Optical nonreciprocal response and conversion in a Tavis-Cummings coupling optomechanical system

TL;DR

This paper proposes a Tavis-Cummings coupling optomechanical system that enables controllable optical nonreciprocal response and conversion, offering new possibilities for phonon-photon transduction and optomechanical circulators.

Contribution

It introduces a novel scheme combining Tavis-Cummings interaction with optomechanics to achieve tunable nonreciprocal optical responses and conversion phenomena.

Findings

Analytical relationship between phases of mechanical, optical, and dopant modes.

Optimal nonreciprocal response achieved by parameter tuning.

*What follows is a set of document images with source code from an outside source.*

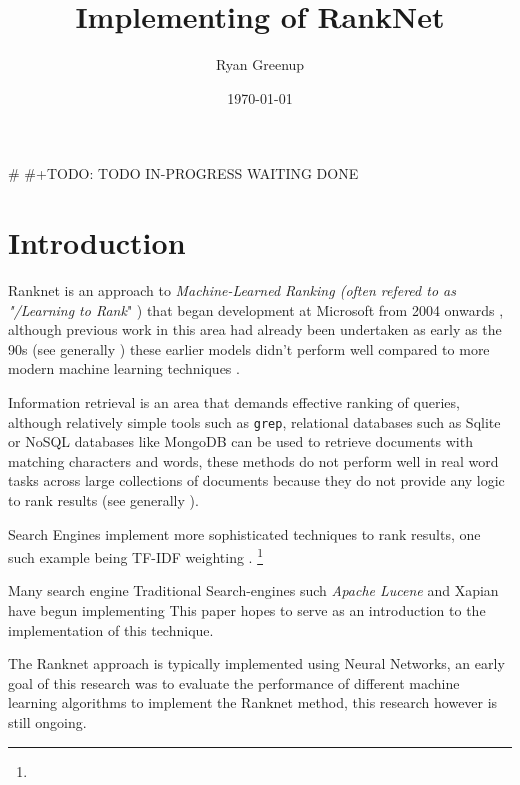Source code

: \documentclass[a4paper,11pt,twoside]{article}
\author{Ryan Greenup}
\date{\today}
\title{Implementing of RankNet}
\begin{document}
\maketitle
\tableofcontents

\# \#+TODO: TODO IN-PROGRESS WAITING DONE
 \newpage 

\section{Introduction}
\label{sec:orga023947}
Ranknet is an approach to \emph{Machine-Learned Ranking (often refered to
as "\emph{/Learning to Rank}}" \cite{liuLearningRankInformation2009}) that
began development at Microsoft from 2004 onwards
\cite{christopherburgesRankNetRankingRetrospective2015}, although
previous work in this area had already been undertaken as early as
the 90s (see generally
\cite{fuhrProbabilisticModelsInformation1992,fuhrOptimumPolynomialRetrieval1989,fuhrProbabilisticModelsInformation1992,geyInferringProbabilityRelevance1994,wongLinearStructureInformation1988})
these earlier models didn't perform well compared to more modern
machine learning techniques
\cite[\S 15.5]{manningIntroductionInformationRetrieval2008}.

Information retrieval is an area that demands effective ranking of
queries, although relatively simple tools such as \texttt{grep}, relational databases
such as Sqlite or NoSQL databases like MongoDB can be used to
retrieve documents with matching characters and words, these methods
do not perform well in real word tasks across large collections of
documents because they do not provide any logic to rank results (see generally \cite{viksinghComparisonOpenSource2009}).

Search Engines implement more sophisticated techniques to rank
results, one such example being TF-IDF weighting
\cite{martyschochBleveSearchDocumentation}.  \footnote{}

Many search engine
Traditional Search-engines such \emph{Apache Lucene}
\cite{apachesoftwarefoundationLearningRankApache2017} and Xapian
\cite{jamesaylettGSoCProjectIdeasLearningtoRankStabilisationXapian2019}
have begun implementing 
This paper hopes to serve as an introduction to the implementation
of this technique.

The Ranknet approach is typically implemented using Neural Networks,
an early goal of this research was to evaluate the performance of
different machine learning algorithms to implement the Ranknet
method, this research however is still ongoing.
\end{document}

Richer nonreciprocal conversion phenomena compared to conventional systems.

Abstract

We propose a scheme to realize optical nonreciprocal response and conversion in a Tavis-Cummings coupling optomechanical system, where a single cavity mode interacts with the vibrational mode of a flexible membrane with an embedded ensemble of two-level quantum emitters. Due to the introduction of the Tavis-Cummings interaction, we find that the phases between the mechanical mode and the optical mode, as well as between the mechanical mode and the dopant mode, are correlated with each other, and further give the analytical relationship between them. By optimizing the system parameters, especially the relative phase between two paths, the optimal nonreciprocal response can be achieved. Under the frequency domain, we derive the transmission matrix of the system analytically based on the input-output relation and study the influence of the system parameters on the nonreciprocal response of the quantum input signal. Moreover, compared with the conventional optomechanical systems, the Tavis-Cummings coupling optomechanical system exhibits richer nonreciprocal conversion phenomena among the optical mode, mechanical mode, and dopant mode, which provide a new applicable way of achieving the phonon-photon transducer and the optomechanical circulator in future practice.